_Task instructions_
Transcribe the listing exactly, skipping every picture.

┌──

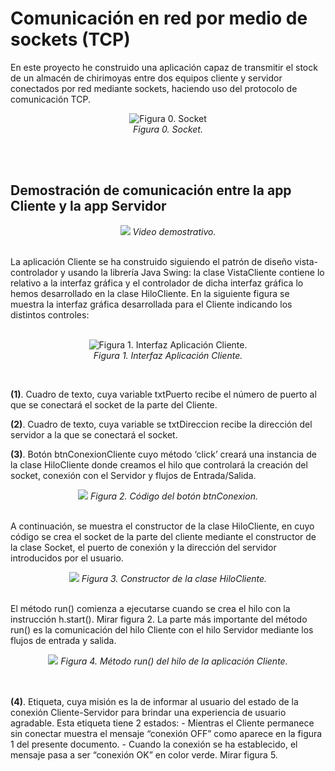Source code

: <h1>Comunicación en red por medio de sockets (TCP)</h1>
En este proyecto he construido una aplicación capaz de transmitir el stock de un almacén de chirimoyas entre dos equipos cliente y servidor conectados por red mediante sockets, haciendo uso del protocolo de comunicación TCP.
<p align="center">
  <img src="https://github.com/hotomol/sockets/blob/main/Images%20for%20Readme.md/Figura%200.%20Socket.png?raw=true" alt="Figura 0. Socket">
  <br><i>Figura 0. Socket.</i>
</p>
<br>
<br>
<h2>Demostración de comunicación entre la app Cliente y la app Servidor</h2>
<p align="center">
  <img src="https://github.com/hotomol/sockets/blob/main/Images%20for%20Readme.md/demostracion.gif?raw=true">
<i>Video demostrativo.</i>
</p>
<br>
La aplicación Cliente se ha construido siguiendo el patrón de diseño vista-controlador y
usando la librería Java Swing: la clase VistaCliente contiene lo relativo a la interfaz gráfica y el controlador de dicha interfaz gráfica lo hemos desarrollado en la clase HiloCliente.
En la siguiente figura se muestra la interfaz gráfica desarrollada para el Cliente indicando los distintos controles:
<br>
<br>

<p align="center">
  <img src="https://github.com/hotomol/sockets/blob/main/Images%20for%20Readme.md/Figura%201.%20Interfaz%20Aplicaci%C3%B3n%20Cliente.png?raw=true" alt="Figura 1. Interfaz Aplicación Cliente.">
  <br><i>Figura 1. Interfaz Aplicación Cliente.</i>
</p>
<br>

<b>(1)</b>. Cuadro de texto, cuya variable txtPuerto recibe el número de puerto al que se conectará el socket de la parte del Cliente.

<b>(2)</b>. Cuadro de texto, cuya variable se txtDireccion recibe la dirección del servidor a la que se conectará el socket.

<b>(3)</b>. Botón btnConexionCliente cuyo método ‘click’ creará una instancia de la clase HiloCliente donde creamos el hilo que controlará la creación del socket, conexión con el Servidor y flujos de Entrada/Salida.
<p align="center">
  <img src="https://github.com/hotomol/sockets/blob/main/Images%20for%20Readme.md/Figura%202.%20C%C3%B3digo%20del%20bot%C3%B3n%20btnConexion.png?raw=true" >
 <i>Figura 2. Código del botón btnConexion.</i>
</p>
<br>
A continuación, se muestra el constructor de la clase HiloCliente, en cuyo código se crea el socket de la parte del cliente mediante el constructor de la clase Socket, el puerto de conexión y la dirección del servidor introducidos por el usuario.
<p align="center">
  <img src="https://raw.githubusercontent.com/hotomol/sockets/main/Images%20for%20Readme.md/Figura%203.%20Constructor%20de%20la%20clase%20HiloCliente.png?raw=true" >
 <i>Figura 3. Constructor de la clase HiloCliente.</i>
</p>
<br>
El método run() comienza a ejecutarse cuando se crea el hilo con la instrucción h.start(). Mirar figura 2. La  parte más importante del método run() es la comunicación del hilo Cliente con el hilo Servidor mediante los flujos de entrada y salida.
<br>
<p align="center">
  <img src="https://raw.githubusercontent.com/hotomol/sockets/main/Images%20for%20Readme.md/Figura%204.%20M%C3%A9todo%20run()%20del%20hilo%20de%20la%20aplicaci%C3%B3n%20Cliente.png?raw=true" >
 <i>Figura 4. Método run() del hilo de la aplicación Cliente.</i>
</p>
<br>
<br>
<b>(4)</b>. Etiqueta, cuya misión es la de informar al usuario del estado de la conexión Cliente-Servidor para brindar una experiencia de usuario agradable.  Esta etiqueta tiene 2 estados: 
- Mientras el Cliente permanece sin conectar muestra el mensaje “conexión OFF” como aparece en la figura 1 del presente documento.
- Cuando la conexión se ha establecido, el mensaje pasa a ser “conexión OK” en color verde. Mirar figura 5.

└──

_Answer box_
Source code

: <h1>Comunicación en red por medio de sockets (TCP)</h1>
En este proyecto he construido una aplicación capaz de transmitir el stock de un almacén de chirimoyas entre dos equipos cliente y servidor conectados por red mediante sockets, haciendo uso del protocolo de comunicación TCP.
<p align="center">
  <img src="https://github.com/hotomol/sockets/blob/main/Images%20for%20Readme.md/Figura%200.%20Socket.png?raw=true" alt="Figura 0. Socket">
  <br><i>Figura 0. Socket.</i>
</p>
<br>
<br>
<h2>Demostración de comunicación entre la app Cliente y la app Servidor</h2>
<p align="center">
  <img src="https://github.com/hotomol/sockets/blob/main/Images%20for%20Readme.md/demostracion.gif?raw=true">
<i>Video demostrativo.</i>
</p>
<br>
La aplicación Cliente se ha construido siguiendo el patrón de diseño vista-controlador y
usando la librería Java Swing: la clase VistaCliente contiene lo relativo a la interfaz gráfica y el controlador de dicha interfaz gráfica lo hemos desarrollado en la clase HiloCliente.
En la siguiente figura se muestra la interfaz gráfica desarrollada para el Cliente indicando los distintos controles:
<br>
<br>

<p align="center">
  <img src="https://github.com/hotomol/sockets/blob/main/Images%20for%20Readme.md/Figura%201.%20Interfaz%20Aplicaci%C3%B3n%20Cliente.png?raw=true" alt="Figura 1. Interfaz Aplicación Cliente.">
  <br><i>Figura 1. Interfaz Aplicación Cliente.</i>
</p>
<br>

<b>(1)</b>. Cuadro de texto, cuya variable txtPuerto recibe el número de puerto al que se conectará el socket de la parte del Cliente.

<b>(2)</b>. Cuadro de texto, cuya variable se txtDireccion recibe la dirección del servidor a la que se conectará el socket.

<b>(3)</b>. Botón btnConexionCliente cuyo método ‘click’ creará una instancia de la clase HiloCliente donde creamos el hilo que controlará la creación del socket, conexión con el Servidor y flujos de Entrada/Salida.
<p align="center">
  <img src="https://github.com/hotomol/sockets/blob/main/Images%20for%20Readme.md/Figura%202.%20C%C3%B3digo%20del%20bot%C3%B3n%20btnConexion.png?raw=true" >
 <i>Figura 2. Código del botón btnConexion.</i>
</p>
<br>
A continuación, se muestra el constructor de la clase HiloCliente, en cuyo código se crea el socket de la parte del cliente mediante el constructor de la clase Socket, el puerto de conexión y la dirección del servidor introducidos por el usuario.
<p align="center">
  <img src="https://raw.githubusercontent.com/hotomol/sockets/main/Images%20for%20Readme.md/Figura%203.%20Constructor%20de%20la%20clase%20HiloCliente.png?raw=true" >
 <i>Figura 3. Constructor de la clase HiloCliente.</i>
</p>
<br>
El método run() comienza a ejecutarse cuando se crea el hilo con la instrucción h.start(). Mirar figura 2. La  parte más importante del método run() es la comunicación del hilo Cliente con el hilo Servidor mediante los flujos de entrada y salida.
<br>
<p align="center">
  <img src="https://raw.githubusercontent.com/hotomol/sockets/main/Images%20for%20Readme.md/Figura%204.%20M%C3%A9todo%20run()%20del%20hilo%20de%20la%20aplicaci%C3%B3n%20Cliente.png?raw=true" >
 <i>Figura 4. Método run() del hilo de la aplicación Cliente.</i>
</p>
<br>
<br>
<b>(4)</b>. Etiqueta, cuya misión es la de informar al usuario del estado de la conexión Cliente-Servidor para brindar una experiencia de usuario agradable.  Esta etiqueta tiene 2 estados: 
- Mientras el Cliente permanece sin conectar muestra el mensaje “conexión OFF” como aparece en la figura 1 del presente documento.
- Cuando la conexión se ha establecido, el mensaje pasa a ser “conexión OK” en color verde. Mirar figura 5.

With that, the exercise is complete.